Qantas has flagged up to $800 million in additional fuel costs, cuts to domestic routes, and scaled back capital expenditure as the airline grapples with the fallout from the US-Israel war with Iran.

As consumer demand for domestic flights falters in the face of a cost-of-living crisis, the Middle East conflict has driven up oil prices and the cost of jet fuel, a major expense for airlines.

Qantas and Jetstar are scaling back their scheduled flights amid the fuel crisis.Wolter Peeters

Qantas’ second-half fuel bill is now anticipated to be $600-$800 million more than previously announced, at about $3.1 billion to $3.3 billion, the company said in a market update, even as revenue per kilometre travelled rises as tickets get more expensive.

The Middle East conflict, which has closed the Strait of Hormuz through which Saudi oil flows to Asian refineries that serve Australia, has forced airlines to rethink their priorities in an environment of higher prices and uncertain demand.

Qantas said that about 90 per cent of its second half 2026 exposure to crude oil was hedged – a financial device used to reduce the impact of sudden price movements.

But the airline was “largely exposed” to rises in the separate cost of refining crude oil into jet fuel, which increased from $US20 per barrel in February to a peak of around $US120.

The open-ended conflict has seen airlines from Air New Zealand to SAS race to adjust to weaker demand by trimming flights, reconfiguring networks, and raising prices. Gulf carriers such as Qantas partner Emirates, Virgin partner Qatar, and Etihad have dramatically cut services to Australia.

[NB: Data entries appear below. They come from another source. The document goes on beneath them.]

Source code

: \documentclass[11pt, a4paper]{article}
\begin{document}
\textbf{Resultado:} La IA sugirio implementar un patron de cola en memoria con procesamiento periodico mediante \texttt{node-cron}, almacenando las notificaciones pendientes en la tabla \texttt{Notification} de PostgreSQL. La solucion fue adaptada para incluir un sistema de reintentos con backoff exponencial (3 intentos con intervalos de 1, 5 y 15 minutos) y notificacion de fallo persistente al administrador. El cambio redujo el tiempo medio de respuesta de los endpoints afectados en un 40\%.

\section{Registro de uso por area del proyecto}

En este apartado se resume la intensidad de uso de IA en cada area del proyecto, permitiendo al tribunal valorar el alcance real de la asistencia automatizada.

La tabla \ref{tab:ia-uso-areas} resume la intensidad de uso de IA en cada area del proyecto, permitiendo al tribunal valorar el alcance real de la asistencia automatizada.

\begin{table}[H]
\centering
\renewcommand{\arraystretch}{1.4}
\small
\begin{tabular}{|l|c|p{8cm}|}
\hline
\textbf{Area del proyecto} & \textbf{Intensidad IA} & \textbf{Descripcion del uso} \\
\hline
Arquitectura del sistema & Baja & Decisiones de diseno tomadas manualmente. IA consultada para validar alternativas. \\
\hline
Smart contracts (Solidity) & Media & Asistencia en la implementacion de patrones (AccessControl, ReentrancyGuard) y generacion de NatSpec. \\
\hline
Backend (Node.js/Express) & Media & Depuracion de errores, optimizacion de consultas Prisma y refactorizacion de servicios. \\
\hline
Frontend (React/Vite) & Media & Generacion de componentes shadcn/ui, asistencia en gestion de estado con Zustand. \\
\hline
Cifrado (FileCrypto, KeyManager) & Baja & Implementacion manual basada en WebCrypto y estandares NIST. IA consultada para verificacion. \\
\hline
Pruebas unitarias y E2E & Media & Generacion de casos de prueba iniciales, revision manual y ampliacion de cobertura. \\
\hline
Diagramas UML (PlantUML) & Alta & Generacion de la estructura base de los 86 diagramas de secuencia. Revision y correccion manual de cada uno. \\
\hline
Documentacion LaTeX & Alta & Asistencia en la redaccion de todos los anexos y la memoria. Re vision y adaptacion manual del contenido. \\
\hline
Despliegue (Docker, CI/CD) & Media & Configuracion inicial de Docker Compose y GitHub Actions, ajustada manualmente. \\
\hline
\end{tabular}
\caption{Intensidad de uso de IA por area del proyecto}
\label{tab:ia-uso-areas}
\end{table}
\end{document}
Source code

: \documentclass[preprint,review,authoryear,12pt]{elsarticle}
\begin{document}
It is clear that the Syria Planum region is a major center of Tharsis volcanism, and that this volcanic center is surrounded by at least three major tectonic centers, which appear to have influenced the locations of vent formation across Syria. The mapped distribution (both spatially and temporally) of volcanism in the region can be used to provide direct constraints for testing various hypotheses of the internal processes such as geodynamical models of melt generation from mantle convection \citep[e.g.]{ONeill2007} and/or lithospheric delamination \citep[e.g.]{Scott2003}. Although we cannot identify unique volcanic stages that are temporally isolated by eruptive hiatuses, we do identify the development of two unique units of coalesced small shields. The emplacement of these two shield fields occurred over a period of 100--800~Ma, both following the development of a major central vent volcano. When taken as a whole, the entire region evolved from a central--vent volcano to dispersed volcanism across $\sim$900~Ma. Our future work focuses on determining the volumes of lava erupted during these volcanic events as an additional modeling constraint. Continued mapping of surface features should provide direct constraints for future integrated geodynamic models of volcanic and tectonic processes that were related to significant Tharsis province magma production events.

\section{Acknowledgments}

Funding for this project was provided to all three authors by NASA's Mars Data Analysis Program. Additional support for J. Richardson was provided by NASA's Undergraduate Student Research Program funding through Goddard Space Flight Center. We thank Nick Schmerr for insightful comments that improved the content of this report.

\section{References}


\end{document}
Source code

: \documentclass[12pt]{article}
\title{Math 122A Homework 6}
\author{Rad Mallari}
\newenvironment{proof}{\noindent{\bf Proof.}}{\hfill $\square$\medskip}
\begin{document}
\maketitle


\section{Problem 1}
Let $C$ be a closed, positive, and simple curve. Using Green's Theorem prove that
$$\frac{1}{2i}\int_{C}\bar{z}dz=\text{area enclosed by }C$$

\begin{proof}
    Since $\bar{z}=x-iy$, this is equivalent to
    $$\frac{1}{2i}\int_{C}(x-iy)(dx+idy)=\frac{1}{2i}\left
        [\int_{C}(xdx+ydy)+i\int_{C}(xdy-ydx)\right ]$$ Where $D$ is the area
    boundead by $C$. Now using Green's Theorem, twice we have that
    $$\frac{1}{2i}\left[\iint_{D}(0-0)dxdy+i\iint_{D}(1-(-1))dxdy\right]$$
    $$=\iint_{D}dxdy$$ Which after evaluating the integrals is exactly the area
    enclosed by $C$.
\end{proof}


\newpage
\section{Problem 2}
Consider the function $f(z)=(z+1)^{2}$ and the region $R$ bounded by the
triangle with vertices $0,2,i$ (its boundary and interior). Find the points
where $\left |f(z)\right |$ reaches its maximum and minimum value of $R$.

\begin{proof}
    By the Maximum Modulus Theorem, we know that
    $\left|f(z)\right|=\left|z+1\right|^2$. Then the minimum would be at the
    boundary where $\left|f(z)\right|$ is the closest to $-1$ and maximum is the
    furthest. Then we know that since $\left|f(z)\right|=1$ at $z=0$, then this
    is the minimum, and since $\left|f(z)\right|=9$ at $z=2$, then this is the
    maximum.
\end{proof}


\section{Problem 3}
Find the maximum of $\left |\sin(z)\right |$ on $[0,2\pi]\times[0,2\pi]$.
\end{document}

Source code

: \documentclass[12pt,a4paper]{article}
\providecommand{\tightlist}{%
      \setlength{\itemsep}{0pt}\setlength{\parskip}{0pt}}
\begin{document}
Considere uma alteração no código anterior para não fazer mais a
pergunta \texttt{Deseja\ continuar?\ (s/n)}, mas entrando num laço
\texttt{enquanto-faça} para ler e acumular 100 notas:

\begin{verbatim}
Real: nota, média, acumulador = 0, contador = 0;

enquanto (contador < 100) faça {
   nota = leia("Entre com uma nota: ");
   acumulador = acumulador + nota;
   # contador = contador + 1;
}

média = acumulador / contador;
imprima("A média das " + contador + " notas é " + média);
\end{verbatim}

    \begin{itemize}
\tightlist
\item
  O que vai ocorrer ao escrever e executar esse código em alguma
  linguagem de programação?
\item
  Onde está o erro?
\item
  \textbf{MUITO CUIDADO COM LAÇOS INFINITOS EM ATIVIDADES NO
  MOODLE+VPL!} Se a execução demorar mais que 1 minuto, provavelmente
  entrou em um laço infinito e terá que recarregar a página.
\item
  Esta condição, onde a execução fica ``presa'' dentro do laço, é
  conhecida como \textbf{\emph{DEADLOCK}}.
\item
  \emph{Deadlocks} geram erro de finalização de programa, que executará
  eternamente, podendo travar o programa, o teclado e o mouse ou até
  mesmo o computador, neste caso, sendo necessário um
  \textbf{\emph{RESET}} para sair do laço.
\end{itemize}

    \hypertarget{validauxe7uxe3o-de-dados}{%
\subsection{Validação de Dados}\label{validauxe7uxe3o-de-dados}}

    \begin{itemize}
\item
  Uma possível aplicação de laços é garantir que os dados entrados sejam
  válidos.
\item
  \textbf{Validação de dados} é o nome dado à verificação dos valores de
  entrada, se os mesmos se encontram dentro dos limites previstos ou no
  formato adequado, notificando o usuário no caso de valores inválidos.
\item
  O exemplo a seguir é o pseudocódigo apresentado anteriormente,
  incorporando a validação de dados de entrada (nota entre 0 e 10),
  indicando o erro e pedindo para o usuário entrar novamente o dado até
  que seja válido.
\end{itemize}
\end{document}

Qantas said it would scrap a $150 million share buyback. Shares in Qantas fell nearly 1 per cent in the open of trade on Tuesday to $8.93.

The airline’s fiscal year 2026 capital expenditure “will now be at or below $4.1 billion, the bottom end of the previously guided range”, it said.

Since the conflict kicked off on February 28, Qantas has redeployed larger aircraft from North American routes to routes flying to Singapore, aiming to meet demand as Persian Gulf carriers are dramatically disrupted by the conflict.

Demand for international flights to Europe that avoid the Middle East has helped raise the airline’s expected international revenue unit growth – its revenue per available seat kilometre – to about 4 to 6 per cent, double previous guidance.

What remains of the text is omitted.